Exercise instructions
Exclude the pictures; give every entry again exactly as written.

Materials provided
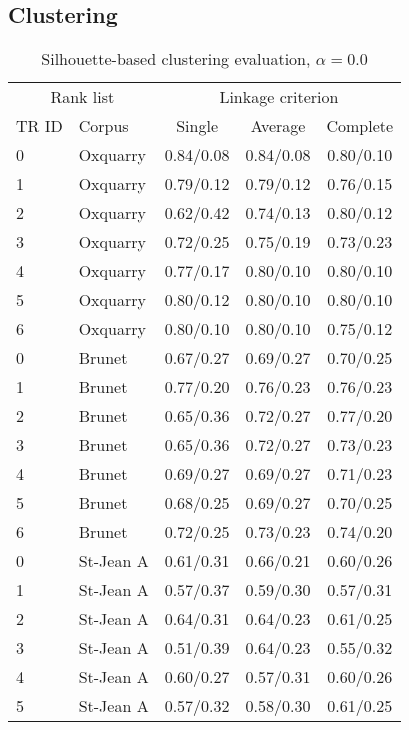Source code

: \subsection{Clustering}

\begin{table}[H]
  \centering
  \caption{Silhouette-based clustering evaluation, $\alpha = 0.0$}
  \label{tab:silhouette-based_clustering_full}

  \begin{tabular}{l l c c c}
    \toprule
    \multicolumn{2}{c}{Rank list} & \multicolumn{3}{c}{Linkage criterion} \\
    TR ID & Corpus & Single & Average & Complete \\
    \midrule
    0 & Oxquarry & 0.84/0.08 & 0.84/0.08 & 0.80/0.10 \\
    1 & Oxquarry & 0.79/0.12 & 0.79/0.12 & 0.76/0.15 \\
    2 & Oxquarry & 0.62/0.42 & 0.74/0.13 & 0.80/0.12 \\
    3 & Oxquarry & 0.72/0.25 & 0.75/0.19 & 0.73/0.23 \\
    4 & Oxquarry & 0.77/0.17 & 0.80/0.10 & 0.80/0.10 \\
    5 & Oxquarry & 0.80/0.12 & 0.80/0.10 & 0.80/0.10 \\
    6 & Oxquarry & 0.80/0.10 & 0.80/0.10 & 0.75/0.12 \\
    0 & Brunet & 0.67/0.27 & 0.69/0.27 & 0.70/0.25 \\
    1 & Brunet & 0.77/0.20 & 0.76/0.23 & 0.76/0.23 \\
    2 & Brunet & 0.65/0.36 & 0.72/0.27 & 0.77/0.20 \\
    3 & Brunet & 0.65/0.36 & 0.72/0.27 & 0.73/0.23 \\
    4 & Brunet & 0.69/0.27 & 0.69/0.27 & 0.71/0.23 \\
    5 & Brunet & 0.68/0.25 & 0.69/0.27 & 0.70/0.25 \\
    6 & Brunet & 0.72/0.25 & 0.73/0.23 & 0.74/0.20 \\
    0 & St-Jean A & 0.61/0.31 & 0.66/0.21 & 0.60/0.26 \\
    1 & St-Jean A & 0.57/0.37 & 0.59/0.30 & 0.57/0.31 \\
    2 & St-Jean A & 0.64/0.31 & 0.64/0.23 & 0.61/0.25 \\
    3 & St-Jean A & 0.51/0.39 & 0.64/0.23 & 0.55/0.32 \\
    4 & St-Jean A & 0.60/0.27 & 0.57/0.31 & 0.60/0.26 \\
    5 & St-Jean A & 0.57/0.32 & 0.58/0.30 & 0.61/0.25 \\

\end{tabular}
\end{table}
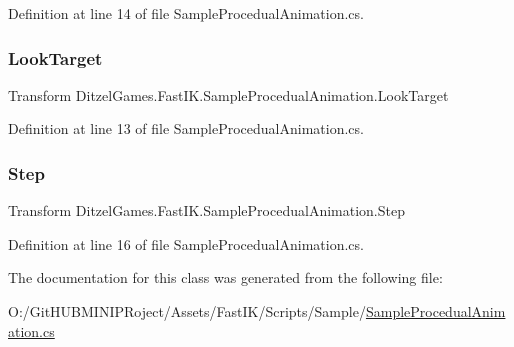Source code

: Definition at line 14 of file Sample\+Procedual\+Animation.\+cs.

\mbox{\label{class_ditzel_games_1_1_fast_i_k_1_1_sample_procedual_animation_a769131f4c7aafd4ff7b4969fea0ba10f}} 
\subsubsection{\texorpdfstring{LookTarget}{LookTarget}}
{\footnotesize\ttfamily Transform Ditzel\+Games.\+Fast\+I\+K.\+Sample\+Procedual\+Animation.\+Look\+Target}



Definition at line 13 of file Sample\+Procedual\+Animation.\+cs.

\mbox{\label{class_ditzel_games_1_1_fast_i_k_1_1_sample_procedual_animation_a9f970cdab7b83239effe8eb63c3a375c}} 
\subsubsection{\texorpdfstring{Step}{Step}}
{\footnotesize\ttfamily Transform Ditzel\+Games.\+Fast\+I\+K.\+Sample\+Procedual\+Animation.\+Step}



Definition at line 16 of file Sample\+Procedual\+Animation.\+cs.



The documentation for this class was generated from the following file\+:\begin{DoxyCompactItemize}
\item 
O\+:/\+Git\+H\+U\+B\+M\+I\+N\+I\+P\+Roject/\+Assets/\+Fast\+I\+K/\+Scripts/\+Sample/\mbox{\hyperlink{_sample_procedual_animation_8cs}{Sample\+Procedual\+Animation.\+cs}}\end{DoxyCompactItemize}
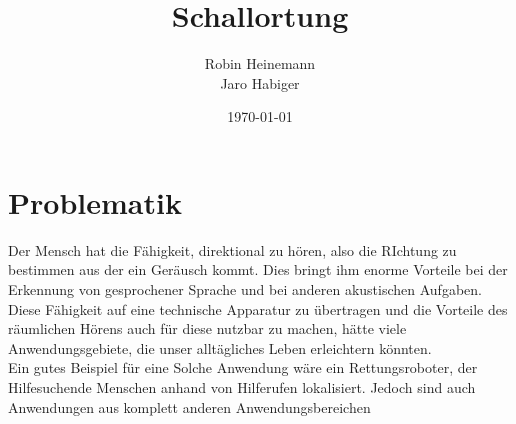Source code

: \documentclass[10pt,a4paper]{article}
\title{Schallortung}
\author{Robin Heinemann\\ Jaro Habiger}
\date{\today}
\begin{document}
  \maketitle
  \begin{abstract}
  \end{abstract}
  \thispagestyle{empty}
  
  \newpage
  \tableofcontents
  \thispagestyle{empty}
  
  \newpage
  \setcounter{page}{1}
  
  \section{Problematik}
    Der Mensch hat die Fähigkeit, direktional zu hören, also die RIchtung zu bestimmen aus der ein Geräusch kommt. Dies bringt ihm enorme Vorteile bei der Erkennung von gesprochener Sprache und bei anderen akustischen Aufgaben. Diese Fähigkeit auf eine technische Apparatur zu übertragen und die Vorteile des räumlichen Hörens auch für diese nutzbar zu machen, hätte viele Anwendungsgebiete, die unser alltägliches Leben erleichtern könnten.\\
  Ein gutes Beispiel für eine Solche Anwendung wäre ein Rettungsroboter, der Hilfesuchende Menschen anhand von Hilferufen lokalisiert. 
  Jedoch sind auch Anwendungen aus komplett anderen Anwendungsbereichen 
\end{document}
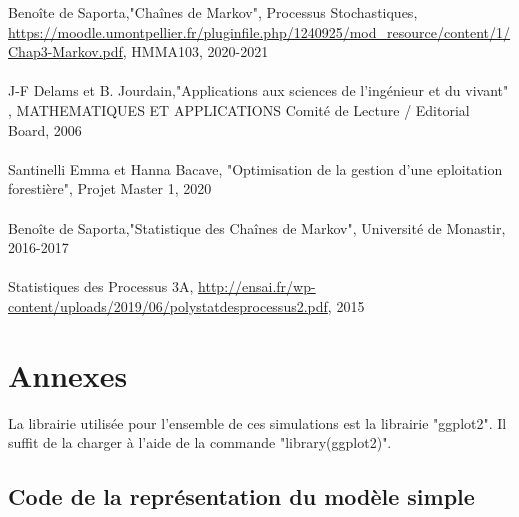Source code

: \documentclass[12pt,a4paper]{report}
\theoremstyle{remark}
\begin{document}
\begin{thebibliography}{8} 
 Benoîte de Saporta,{"Chaînes de Markov",  Processus Stochastiques, \url{https://moodle.umontpellier.fr/pluginfile.php/1240925/mod_resource/content/1/Chap3-Markov.pdf}, HMMA103, 2020-2021}
\\
\\
 J-F Delams et B. Jourdain,{"Applications aux sciences de l'ingénieur et du vivant" , MATHEMATIQUES ET APPLICATIONS Comité de Lecture / Editorial Board, 2006 } 
\\
\\
 Santinelli Emma et Hanna Bacave, {"Optimisation de la gestion d'une eploitation forestière", Projet Master 1, 2020}
\\
\\
 Benoîte de Saporta,{"Statistique des Chaînes de Markov",  Université de Monastir, 2016-2017} 
\\
\\
 Statistiques des Processus 3A, {\url{http://ensai.fr/wp-content/uploads/2019/06/polystatdesprocessus2.pdf}, 2015}
\end{thebibliography}


\chapter*{Annexes}
La librairie utilisée pour l'ensemble de ces simulations est la librairie "ggplot2". Il suffit de la charger à l'aide de la commande "library(ggplot2)".

\section*{Code de la représentation du modèle simple}
\end{document}
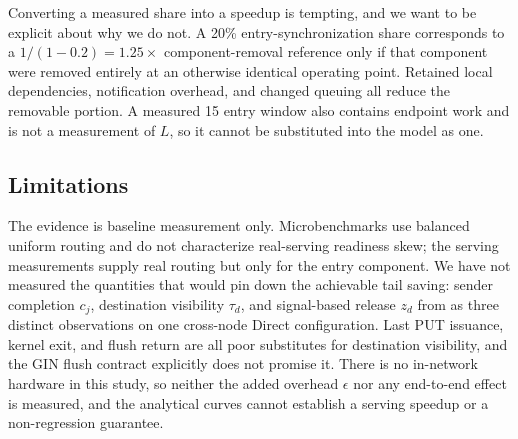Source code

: Converting a measured share into a speedup is tempting, and we want to be explicit
about why we do not. A 20\% entry-synchronization share corresponds to a
$1/(1-0.2) = 1.25\times$ component-removal reference only if that component were
removed entirely at an otherwise identical operating point. Retained local
dependencies, notification overhead, and changed queuing all reduce the removable
portion. A measured 15\us{} entry window also contains endpoint work and is not a
measurement of $L$, so it cannot be substituted into the model as one.

\subsection{Limitations}
\label{sec:limits-evidence}
The evidence is baseline measurement only. Microbenchmarks use balanced uniform routing
and do not characterize real-serving readiness skew; the serving measurements supply
real routing but only for the entry component. We have not measured the quantities that
would pin down the achievable tail saving: sender completion $c_j$, destination
visibility $\tau_d$, and signal-based release $z_d$ from  as
three distinct observations on one cross-node Direct configuration. Last PUT issuance,
kernel exit, and flush return are all poor substitutes for destination visibility, and
the GIN flush contract explicitly does not promise it. There is no in-network hardware
in this study, so neither the added overhead $\epsilon$ nor any end-to-end effect is
measured, and the analytical curves cannot establish a serving speedup or a
non-regression guarantee.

Response area
Source code

: \subsection{Clustering}

\begin{table}[H]
  \centering
  \caption{Silhouette-based clustering evaluation, $\alpha = 0.0$}
  \label{tab:silhouette-based_clustering_full}

  \begin{tabular}{l l c c c}
    \toprule
    \multicolumn{2}{c}{Rank list} & \multicolumn{3}{c}{Linkage criterion} \\
    TR ID & Corpus & Single & Average & Complete \\
    \midrule
    0 & Oxquarry & 0.84/0.08 & 0.84/0.08 & 0.80/0.10 \\
    1 & Oxquarry & 0.79/0.12 & 0.79/0.12 & 0.76/0.15 \\
    2 & Oxquarry & 0.62/0.42 & 0.74/0.13 & 0.80/0.12 \\
    3 & Oxquarry & 0.72/0.25 & 0.75/0.19 & 0.73/0.23 \\
    4 & Oxquarry & 0.77/0.17 & 0.80/0.10 & 0.80/0.10 \\
    5 & Oxquarry & 0.80/0.12 & 0.80/0.10 & 0.80/0.10 \\
    6 & Oxquarry & 0.80/0.10 & 0.80/0.10 & 0.75/0.12 \\
    0 & Brunet & 0.67/0.27 & 0.69/0.27 & 0.70/0.25 \\
    1 & Brunet & 0.77/0.20 & 0.76/0.23 & 0.76/0.23 \\
    2 & Brunet & 0.65/0.36 & 0.72/0.27 & 0.77/0.20 \\
    3 & Brunet & 0.65/0.36 & 0.72/0.27 & 0.73/0.23 \\
    4 & Brunet & 0.69/0.27 & 0.69/0.27 & 0.71/0.23 \\
    5 & Brunet & 0.68/0.25 & 0.69/0.27 & 0.70/0.25 \\
    6 & Brunet & 0.72/0.25 & 0.73/0.23 & 0.74/0.20 \\
    0 & St-Jean A & 0.61/0.31 & 0.66/0.21 & 0.60/0.26 \\
    1 & St-Jean A & 0.57/0.37 & 0.59/0.30 & 0.57/0.31 \\
    2 & St-Jean A & 0.64/0.31 & 0.64/0.23 & 0.61/0.25 \\
    3 & St-Jean A & 0.51/0.39 & 0.64/0.23 & 0.55/0.32 \\
    4 & St-Jean A & 0.60/0.27 & 0.57/0.31 & 0.60/0.26 \\
    5 & St-Jean A & 0.57/0.32 & 0.58/0.30 & 0.61/0.25 \\

\end{tabular}
\end{table}
Source code

: Definition at line 14 of file Sample\+Procedual\+Animation.\+cs.

\mbox{\label{class_ditzel_games_1_1_fast_i_k_1_1_sample_procedual_animation_a769131f4c7aafd4ff7b4969fea0ba10f}} 
\subsubsection{\texorpdfstring{LookTarget}{LookTarget}}
{\footnotesize\ttfamily Transform Ditzel\+Games.\+Fast\+I\+K.\+Sample\+Procedual\+Animation.\+Look\+Target}



Definition at line 13 of file Sample\+Procedual\+Animation.\+cs.

\mbox{\label{class_ditzel_games_1_1_fast_i_k_1_1_sample_procedual_animation_a9f970cdab7b83239effe8eb63c3a375c}} 
\subsubsection{\texorpdfstring{Step}{Step}}
{\footnotesize\ttfamily Transform Ditzel\+Games.\+Fast\+I\+K.\+Sample\+Procedual\+Animation.\+Step}



Definition at line 16 of file Sample\+Procedual\+Animation.\+cs.



The documentation for this class was generated from the following file\+:\begin{DoxyCompactItemize}
\item 
O\+:/\+Git\+H\+U\+B\+M\+I\+N\+I\+P\+Roject/\+Assets/\+Fast\+I\+K/\+Scripts/\+Sample/\mbox{\hyperlink{_sample_procedual_animation_8cs}{Sample\+Procedual\+Animation.\+cs}}\end{DoxyCompactItemize}
Source code

: \documentclass[10pt,a4paper]{article}
\title{Schallortung}
\author{Robin Heinemann\\ Jaro Habiger}
\date{\today}
\begin{document}
  \maketitle
  \begin{abstract}
  \end{abstract}
  \thispagestyle{empty}
  
  \newpage
  \tableofcontents
  \thispagestyle{empty}
  
  \newpage
  \setcounter{page}{1}
  
  \section{Problematik}
    Der Mensch hat die Fähigkeit, direktional zu hören, also die RIchtung zu bestimmen aus der ein Geräusch kommt. Dies bringt ihm enorme Vorteile bei der Erkennung von gesprochener Sprache und bei anderen akustischen Aufgaben. Diese Fähigkeit auf eine technische Apparatur zu übertragen und die Vorteile des räumlichen Hörens auch für diese nutzbar zu machen, hätte viele Anwendungsgebiete, die unser alltägliches Leben erleichtern könnten.\\
  Ein gutes Beispiel für eine Solche Anwendung wäre ein Rettungsroboter, der Hilfesuchende Menschen anhand von Hilferufen lokalisiert. 
  Jedoch sind auch Anwendungen aus komplett anderen Anwendungsbereichen 
\end{document}
Source code

: \documentclass[12pt,a4paper]{report}
\theoremstyle{remark}
\begin{document}
\begin{thebibliography}{8} 
 Benoîte de Saporta,{"Chaînes de Markov",  Processus Stochastiques, \url{https://moodle.umontpellier.fr/pluginfile.php/1240925/mod_resource/content/1/Chap3-Markov.pdf}, HMMA103, 2020-2021}
\\
\\
 J-F Delams et B. Jourdain,{"Applications aux sciences de l'ingénieur et du vivant" , MATHEMATIQUES ET APPLICATIONS Comité de Lecture / Editorial Board, 2006 } 
\\
\\
 Santinelli Emma et Hanna Bacave, {"Optimisation de la gestion d'une eploitation forestière", Projet Master 1, 2020}
\\
\\
 Benoîte de Saporta,{"Statistique des Chaînes de Markov",  Université de Monastir, 2016-2017} 
\\
\\
 Statistiques des Processus 3A, {\url{http://ensai.fr/wp-content/uploads/2019/06/polystatdesprocessus2.pdf}, 2015}
\end{thebibliography}


\chapter*{Annexes}
La librairie utilisée pour l'ensemble de ces simulations est la librairie "ggplot2". Il suffit de la charger à l'aide de la commande "library(ggplot2)".

\section*{Code de la représentation du modèle simple}
\end{document}
Source code

: Converting a measured share into a speedup is tempting, and we want to be explicit
about why we do not. A 20\% entry-synchronization share corresponds to a
$1/(1-0.2) = 1.25\times$ component-removal reference only if that component were
removed entirely at an otherwise identical operating point. Retained local
dependencies, notification overhead, and changed queuing all reduce the removable
portion. A measured 15\us{} entry window also contains endpoint work and is not a
measurement of $L$, so it cannot be substituted into the model as one.

\subsection{Limitations}
\label{sec:limits-evidence}
The evidence is baseline measurement only. Microbenchmarks use balanced uniform routing
and do not characterize real-serving readiness skew; the serving measurements supply
real routing but only for the entry component. We have not measured the quantities that
would pin down the achievable tail saving: sender completion $c_j$, destination
visibility $\tau_d$, and signal-based release $z_d$ from  as
three distinct observations on one cross-node Direct configuration. Last PUT issuance,
kernel exit, and flush return are all poor substitutes for destination visibility, and
the GIN flush contract explicitly does not promise it. There is no in-network hardware
in this study, so neither the added overhead $\epsilon$ nor any end-to-end effect is
measured, and the analytical curves cannot establish a serving speedup or a
non-regression guarantee.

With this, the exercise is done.